Keeping a tab on the company’s tax responsibilities clarifies the picture leaders have of their company’s bottom line and keeps potentially crippling fees and penalties at bay.
Sidestep the Summer Slide
Every business can take a few specific steps to keep its tax IQ sharp throughout the year and avoid an off-season tax lull:
1. Get a tutor.
Tax advisors don’t hibernate during their traditional downtime — they’re alert and eager to offer expert opinions. Your business will benefit from proactively engaging a tax consultant before making a major move.
Taxes influence everything, whether you’re thinking of international expansion, closing in on substantial asset purchases, or just hiring a new employee. Consult a professional on the best way to approach these changes in order to keep your business from stumbling into a significant tax liability down the road.

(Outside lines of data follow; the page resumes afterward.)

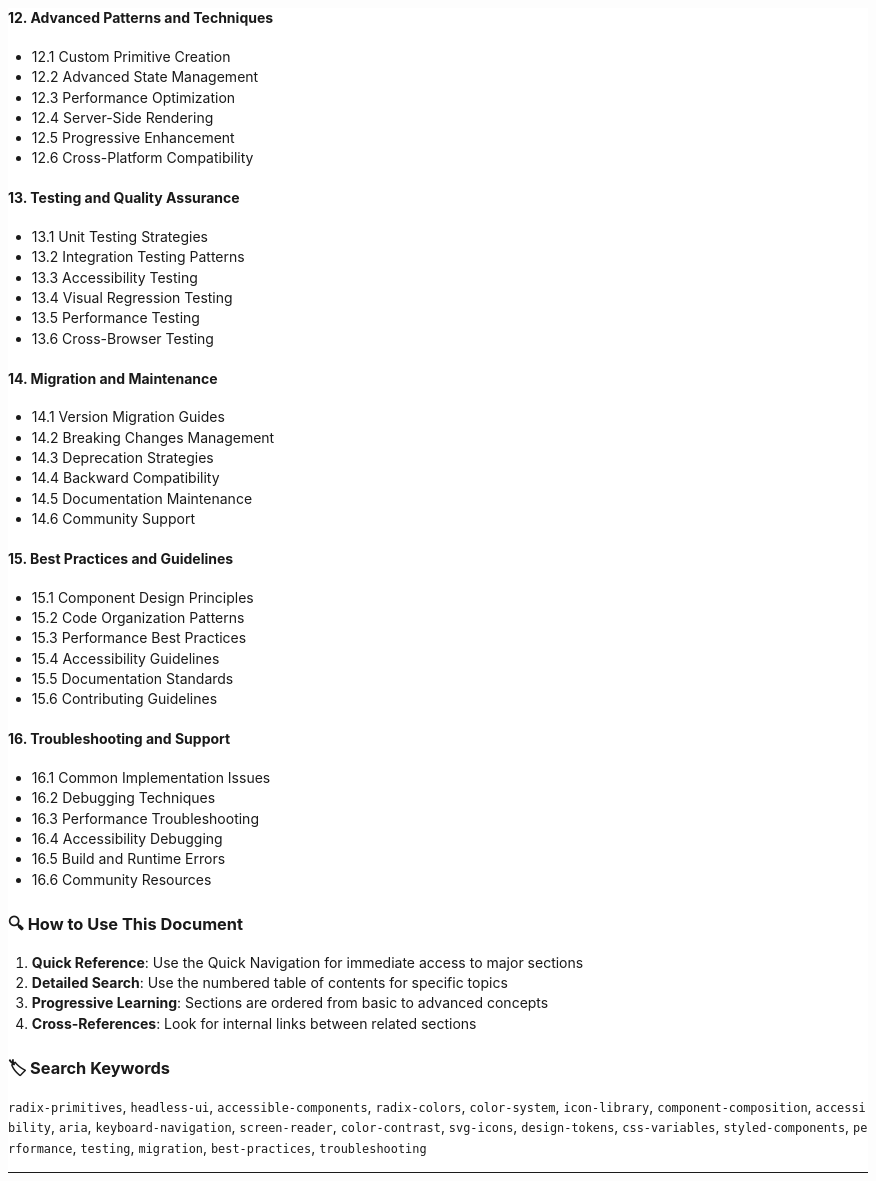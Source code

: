 #### 12. Advanced Patterns and Techniques
- 12.1 Custom Primitive Creation
- 12.2 Advanced State Management
- 12.3 Performance Optimization
- 12.4 Server-Side Rendering
- 12.5 Progressive Enhancement
- 12.6 Cross-Platform Compatibility

#### 13. Testing and Quality Assurance
- 13.1 Unit Testing Strategies
- 13.2 Integration Testing Patterns
- 13.3 Accessibility Testing
- 13.4 Visual Regression Testing
- 13.5 Performance Testing
- 13.6 Cross-Browser Testing

#### 14. Migration and Maintenance
- 14.1 Version Migration Guides
- 14.2 Breaking Changes Management
- 14.3 Deprecation Strategies
- 14.4 Backward Compatibility
- 14.5 Documentation Maintenance
- 14.6 Community Support

#### 15. Best Practices and Guidelines
- 15.1 Component Design Principles
- 15.2 Code Organization Patterns
- 15.3 Performance Best Practices
- 15.4 Accessibility Guidelines
- 15.5 Documentation Standards
- 15.6 Contributing Guidelines

#### 16. Troubleshooting and Support
- 16.1 Common Implementation Issues
- 16.2 Debugging Techniques
- 16.3 Performance Troubleshooting
- 16.4 Accessibility Debugging
- 16.5 Build and Runtime Errors
- 16.6 Community Resources

### 🔍 How to Use This Document
1. **Quick Reference**: Use the Quick Navigation for immediate access to major sections
2. **Detailed Search**: Use the numbered table of contents for specific topics
3. **Progressive Learning**: Sections are ordered from basic to advanced concepts
4. **Cross-References**: Look for internal links between related sections

### 🏷️ Search Keywords
`radix-primitives`, `headless-ui`, `accessible-components`, `radix-colors`, `color-system`, `icon-library`, `component-composition`, `accessibility`, `aria`, `keyboard-navigation`, `screen-reader`, `color-contrast`, `svg-icons`, `design-tokens`, `css-variables`, `styled-components`, `performance`, `testing`, `migration`, `best-practices`, `troubleshooting`

---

2. Stay a few steps ahead.
Surprises make for festive birthday parties, but they can ruin a small business owner’s day, month, and even year. Avoiding major surprises at tax time comes down to constantly keeping an eye on the IRS.
Keep forward-looking financial projections to maintain an accurate view of your potential tax burden. Focus on keeping your account books clear and organized year-round so your stress and unpleasant surprises are kept to a minimum at tax time.
3. Reward your best students.
For businesses with C-corp structures, issuing reasonable bonuses to leadership and employees makes sense. Not only do they improve employee morale, but they can also minimize corporate taxes.
When used thoughtfully, performance-based bonuses can incentivize your employees to go above and beyond their normal duties. The advantages of these extra payouts are twofold: They let your company both reward its best employees and actively manage the company’s tax obligations.
4. Keep regular progress reports.
There’s a reason accountants and tax advisors get labeled “bean counters.” Tracking your business’ growth in micro terms paints a clearer picture of how it can scale at a faster rate. In other words, if you aren’t tracking that growth, you’re impeding it.
A great trick for killing this bad habit is to accelerate the payment of some expenses instead of waiting until the end of the year. By making these payments early, you will see in real terms where the profits are soaring and where they’re lagging.
A student who fights the summer slide is better prepared for the next school year; businesses that are just as diligent about taxes are better positioned to bypass their peers. By taking a year-round approach to tax preparation, your company can minimize future tax payments, plan for expected payments, and avoid compliance catastrophes.
Don’t take an “out of sight, out of mind” approach to tax preparation. It’ll make the tax season wake-up call a lot less jarring.